We were camping near one of the coastal Civil War forts along the Atlantic Coast, and decided to take a stroll inside after dark. We weren't supposed to, but it was a beautiful night with a full moon. We meant no harm to the place, merely sitting down not far inside the entrance and watching. There were four of us. It was July, warm and humid.
After a half hour, we started getting pretty tired; it was after midnight. So we headed down the sidewalk inside, ready to leave. On an impulse, I mentioned that we hadn't even been inside one the many cannon rooms, not a single dark place out of the bright moonlight.
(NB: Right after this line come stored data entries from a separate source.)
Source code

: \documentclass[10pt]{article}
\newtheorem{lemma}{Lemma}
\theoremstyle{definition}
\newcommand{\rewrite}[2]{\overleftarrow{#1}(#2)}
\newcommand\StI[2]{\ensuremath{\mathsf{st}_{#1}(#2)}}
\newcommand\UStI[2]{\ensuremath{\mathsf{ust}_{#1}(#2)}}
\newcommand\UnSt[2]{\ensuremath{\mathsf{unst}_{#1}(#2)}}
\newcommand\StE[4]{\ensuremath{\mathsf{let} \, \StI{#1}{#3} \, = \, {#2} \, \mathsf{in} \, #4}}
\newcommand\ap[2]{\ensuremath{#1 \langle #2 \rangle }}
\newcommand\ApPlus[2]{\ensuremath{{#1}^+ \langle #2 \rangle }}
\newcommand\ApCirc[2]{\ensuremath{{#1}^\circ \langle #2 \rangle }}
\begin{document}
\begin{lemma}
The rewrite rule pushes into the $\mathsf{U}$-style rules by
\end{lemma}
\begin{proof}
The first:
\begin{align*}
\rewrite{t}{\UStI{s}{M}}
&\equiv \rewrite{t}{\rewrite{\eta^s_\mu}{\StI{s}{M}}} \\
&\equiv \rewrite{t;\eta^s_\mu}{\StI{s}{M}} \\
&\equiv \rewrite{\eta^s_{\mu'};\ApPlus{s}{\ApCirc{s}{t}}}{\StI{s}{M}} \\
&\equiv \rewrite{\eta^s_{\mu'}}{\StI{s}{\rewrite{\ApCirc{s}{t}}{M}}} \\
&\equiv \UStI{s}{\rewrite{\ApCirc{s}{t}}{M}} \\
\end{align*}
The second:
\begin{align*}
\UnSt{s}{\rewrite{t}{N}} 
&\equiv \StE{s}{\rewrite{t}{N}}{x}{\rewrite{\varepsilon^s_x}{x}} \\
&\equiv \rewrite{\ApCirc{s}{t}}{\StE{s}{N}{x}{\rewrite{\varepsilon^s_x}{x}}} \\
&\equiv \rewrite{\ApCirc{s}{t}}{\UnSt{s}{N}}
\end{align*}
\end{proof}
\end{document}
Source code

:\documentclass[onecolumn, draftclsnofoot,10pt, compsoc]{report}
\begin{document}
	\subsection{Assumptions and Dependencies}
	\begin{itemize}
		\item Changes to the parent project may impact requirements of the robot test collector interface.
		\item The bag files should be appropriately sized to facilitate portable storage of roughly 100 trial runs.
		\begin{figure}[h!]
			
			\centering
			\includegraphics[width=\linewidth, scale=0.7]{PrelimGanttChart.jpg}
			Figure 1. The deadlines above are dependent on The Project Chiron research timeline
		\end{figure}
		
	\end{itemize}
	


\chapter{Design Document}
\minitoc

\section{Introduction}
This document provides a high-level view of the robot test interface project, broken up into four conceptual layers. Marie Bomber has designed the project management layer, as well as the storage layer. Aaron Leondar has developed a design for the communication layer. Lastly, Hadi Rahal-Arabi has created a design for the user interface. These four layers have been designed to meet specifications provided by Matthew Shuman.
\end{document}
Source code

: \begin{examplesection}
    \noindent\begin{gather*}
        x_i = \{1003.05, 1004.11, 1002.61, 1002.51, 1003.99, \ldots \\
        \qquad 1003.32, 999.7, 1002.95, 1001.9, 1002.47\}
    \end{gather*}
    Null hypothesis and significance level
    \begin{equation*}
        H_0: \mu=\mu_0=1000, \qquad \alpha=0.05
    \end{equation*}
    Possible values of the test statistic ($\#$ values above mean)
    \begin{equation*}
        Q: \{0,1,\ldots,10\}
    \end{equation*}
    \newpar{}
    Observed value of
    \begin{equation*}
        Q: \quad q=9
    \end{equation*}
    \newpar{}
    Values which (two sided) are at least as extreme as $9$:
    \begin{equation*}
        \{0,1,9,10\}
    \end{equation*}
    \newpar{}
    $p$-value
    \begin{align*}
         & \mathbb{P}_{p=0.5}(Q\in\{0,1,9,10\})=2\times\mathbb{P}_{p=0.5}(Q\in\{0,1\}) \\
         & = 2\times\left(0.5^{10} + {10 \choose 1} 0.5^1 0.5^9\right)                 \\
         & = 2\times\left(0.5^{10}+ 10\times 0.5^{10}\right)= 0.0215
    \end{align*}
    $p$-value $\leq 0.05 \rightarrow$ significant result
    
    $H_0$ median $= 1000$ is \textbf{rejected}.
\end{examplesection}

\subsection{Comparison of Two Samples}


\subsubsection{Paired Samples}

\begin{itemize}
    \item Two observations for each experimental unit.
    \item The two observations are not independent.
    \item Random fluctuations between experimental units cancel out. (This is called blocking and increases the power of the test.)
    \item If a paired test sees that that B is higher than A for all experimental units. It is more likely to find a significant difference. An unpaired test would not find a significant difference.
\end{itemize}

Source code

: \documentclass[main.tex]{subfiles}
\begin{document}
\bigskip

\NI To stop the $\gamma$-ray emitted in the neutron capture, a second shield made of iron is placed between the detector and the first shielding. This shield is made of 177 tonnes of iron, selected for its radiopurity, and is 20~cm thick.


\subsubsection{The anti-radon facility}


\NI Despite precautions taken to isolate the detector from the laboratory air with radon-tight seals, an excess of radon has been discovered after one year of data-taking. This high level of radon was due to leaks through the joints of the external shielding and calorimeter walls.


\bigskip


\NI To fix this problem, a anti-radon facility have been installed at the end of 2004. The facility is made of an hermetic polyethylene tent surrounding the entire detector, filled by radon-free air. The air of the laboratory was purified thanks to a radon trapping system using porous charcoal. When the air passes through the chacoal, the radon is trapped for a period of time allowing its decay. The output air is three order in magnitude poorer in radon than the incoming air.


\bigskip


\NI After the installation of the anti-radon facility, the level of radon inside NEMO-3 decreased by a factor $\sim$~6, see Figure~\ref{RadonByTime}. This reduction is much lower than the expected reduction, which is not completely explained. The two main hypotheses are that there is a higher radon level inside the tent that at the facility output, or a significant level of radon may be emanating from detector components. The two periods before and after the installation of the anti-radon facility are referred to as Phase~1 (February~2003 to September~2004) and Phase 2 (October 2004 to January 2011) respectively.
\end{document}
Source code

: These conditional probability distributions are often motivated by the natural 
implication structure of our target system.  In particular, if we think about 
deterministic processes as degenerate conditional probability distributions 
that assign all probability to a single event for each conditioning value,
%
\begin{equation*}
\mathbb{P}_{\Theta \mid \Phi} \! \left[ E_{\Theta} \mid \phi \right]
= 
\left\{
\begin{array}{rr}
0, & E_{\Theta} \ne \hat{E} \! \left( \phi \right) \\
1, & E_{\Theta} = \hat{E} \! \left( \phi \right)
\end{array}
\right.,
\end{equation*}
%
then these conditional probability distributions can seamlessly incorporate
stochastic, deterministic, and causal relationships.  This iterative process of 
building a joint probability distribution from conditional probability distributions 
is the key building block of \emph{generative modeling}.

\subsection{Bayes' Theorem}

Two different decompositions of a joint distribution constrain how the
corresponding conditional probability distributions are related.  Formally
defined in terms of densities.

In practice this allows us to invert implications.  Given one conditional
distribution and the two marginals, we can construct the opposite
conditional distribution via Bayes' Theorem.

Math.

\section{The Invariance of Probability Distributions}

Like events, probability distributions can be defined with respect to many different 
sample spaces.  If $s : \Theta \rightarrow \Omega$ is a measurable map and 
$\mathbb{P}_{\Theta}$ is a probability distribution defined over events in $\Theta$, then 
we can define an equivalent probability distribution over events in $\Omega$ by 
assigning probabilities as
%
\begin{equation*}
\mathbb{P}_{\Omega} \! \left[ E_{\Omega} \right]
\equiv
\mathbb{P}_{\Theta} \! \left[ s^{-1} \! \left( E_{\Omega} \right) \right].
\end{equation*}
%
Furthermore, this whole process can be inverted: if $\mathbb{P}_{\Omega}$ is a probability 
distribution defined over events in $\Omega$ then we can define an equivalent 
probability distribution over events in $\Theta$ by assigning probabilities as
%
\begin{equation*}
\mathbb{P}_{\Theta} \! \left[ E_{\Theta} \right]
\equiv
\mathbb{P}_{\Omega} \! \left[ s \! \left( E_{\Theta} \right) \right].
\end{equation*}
I veered into one of the rooms, about four paces inside. The dark room grew brighter, the light flooding across the floor but not reaching the far wall, about 12 feet ahead of me. I can remember wondering, "Why can I see every detail of the floor?" Nothing could do that, unless some bright comet behind me was lighting up the sky.
I spun around and said, "What the hell was that?" Total darkness. My teenager stood in the doorway, completely speechless. He was covered with goose bumps and cold air. To this day, he has a difficult time describing it.
My wife was eight feet away from him on the outer sidewalk, and stepped over to him and felt the cold air. Better yet, she got a good look at what happened. A "cloud of light" about three feet long had zoomed down out of a nearby tree, into the entrance of the room, almost striking my son. Seconds later it zipped back out. It lit up about 3 feet of ground. She said the light resembled many pieces of a broken mirror. It lasted about 3 seconds, total.
My other son was eight feet farther up the sidewalk, and had his back to the light. However, it spread light across the sidewalk and grass so bright, he thought someone had lit a flare.
If I'd been by myself, I would have thought it was a fainting spell, or something. But all four of us were chattering about it. The light had a very playful, mischievous feel to it, no threat at all. The four of us trudged back to our tent in silence, puzzled and mystified by the whole thing.
Someone more knowledgeable later told us it might have been an "elemental", a non-human life form. I don't know. But four hours later, we had a terrific rain storm with lightning, and our tents were blown down. It was quite a night.